"Gaming Rhythms" at the Gamification Lab

In July the Gamification Lab had a lecture and workshop by Dr. Thomas Apperley, an ethnographer that specializes in researching digital media technologies, Senior Lecturer at the University of New South Wales and editor of the open-access peer-reviewed journal “Digital Culture & Education”.


“Gaming Rhythms”, as the session was named, was based on Dr. Apperley´s latest publication. It offered an overview of an ethnographic study about gaming in two different contexts, Venezuela and Australia, and how players interact with players of other cultures and how their idiosyncrasy and even the time zones at which they live influence their gaming habits and styles. While Australian gamers are more concentrated in English Speaking platforms and “dwell” in them without cultural challenges, Venezuelan gamers face the language barrier focusing their play on visual narratives – they tend to leave out texts and audio – but also engaging in interactions with people to whom they could hardly speak to in real life because some of them are not bilingual.


Interesting discussions arose between the Gamification Lab members and Dr.
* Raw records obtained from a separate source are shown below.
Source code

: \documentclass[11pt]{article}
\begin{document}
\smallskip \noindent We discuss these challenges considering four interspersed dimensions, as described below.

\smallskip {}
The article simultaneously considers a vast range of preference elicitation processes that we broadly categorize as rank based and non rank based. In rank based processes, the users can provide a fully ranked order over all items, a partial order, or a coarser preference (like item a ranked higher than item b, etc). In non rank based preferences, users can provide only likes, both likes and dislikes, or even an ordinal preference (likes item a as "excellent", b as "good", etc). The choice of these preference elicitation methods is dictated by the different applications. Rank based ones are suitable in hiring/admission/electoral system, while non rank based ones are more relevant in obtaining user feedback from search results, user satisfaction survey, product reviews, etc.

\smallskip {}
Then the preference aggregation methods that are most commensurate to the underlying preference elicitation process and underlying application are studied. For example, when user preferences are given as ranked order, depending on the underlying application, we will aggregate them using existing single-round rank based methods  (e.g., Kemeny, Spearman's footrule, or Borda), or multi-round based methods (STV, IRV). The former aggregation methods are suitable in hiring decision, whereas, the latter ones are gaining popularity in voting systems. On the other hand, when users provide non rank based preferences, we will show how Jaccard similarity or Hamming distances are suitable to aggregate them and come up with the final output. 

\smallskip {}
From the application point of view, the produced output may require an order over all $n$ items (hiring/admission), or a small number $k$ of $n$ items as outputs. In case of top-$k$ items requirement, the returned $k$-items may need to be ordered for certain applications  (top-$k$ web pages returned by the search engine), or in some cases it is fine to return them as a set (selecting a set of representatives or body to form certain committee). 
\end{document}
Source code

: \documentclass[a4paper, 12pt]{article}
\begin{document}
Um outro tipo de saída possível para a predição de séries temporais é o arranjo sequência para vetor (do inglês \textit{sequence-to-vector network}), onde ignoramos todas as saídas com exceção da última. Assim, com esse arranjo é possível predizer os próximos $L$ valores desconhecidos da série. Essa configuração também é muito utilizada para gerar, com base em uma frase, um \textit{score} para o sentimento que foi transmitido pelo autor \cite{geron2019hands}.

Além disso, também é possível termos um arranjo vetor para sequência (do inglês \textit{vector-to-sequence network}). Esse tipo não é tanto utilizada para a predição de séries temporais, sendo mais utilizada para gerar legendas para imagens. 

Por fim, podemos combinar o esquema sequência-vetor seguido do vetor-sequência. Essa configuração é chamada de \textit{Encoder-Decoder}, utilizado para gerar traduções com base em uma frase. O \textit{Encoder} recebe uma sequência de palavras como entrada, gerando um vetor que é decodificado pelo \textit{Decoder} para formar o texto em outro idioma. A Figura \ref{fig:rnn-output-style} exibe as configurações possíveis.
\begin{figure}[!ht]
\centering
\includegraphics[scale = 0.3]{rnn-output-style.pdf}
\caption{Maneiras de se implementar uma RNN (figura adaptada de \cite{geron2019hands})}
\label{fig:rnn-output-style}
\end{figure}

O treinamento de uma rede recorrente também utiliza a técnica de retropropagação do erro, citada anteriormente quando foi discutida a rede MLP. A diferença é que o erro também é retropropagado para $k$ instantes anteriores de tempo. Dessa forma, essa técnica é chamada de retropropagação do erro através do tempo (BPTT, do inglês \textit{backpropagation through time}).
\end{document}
Thomas Apperley regarding the impact of the financial and political situation of Venezuela on the players´ life and the creation and access to digital contents in the country.


The visit of Tom was of big importance to the Gamification Lab, due to our interest in being in contact with researchers from different parts of the world and getting to know about their state-of-the-art projects. Before leaving, Dr. Apperley showed his interest in continuing participating with us in the future, something we really look forward to.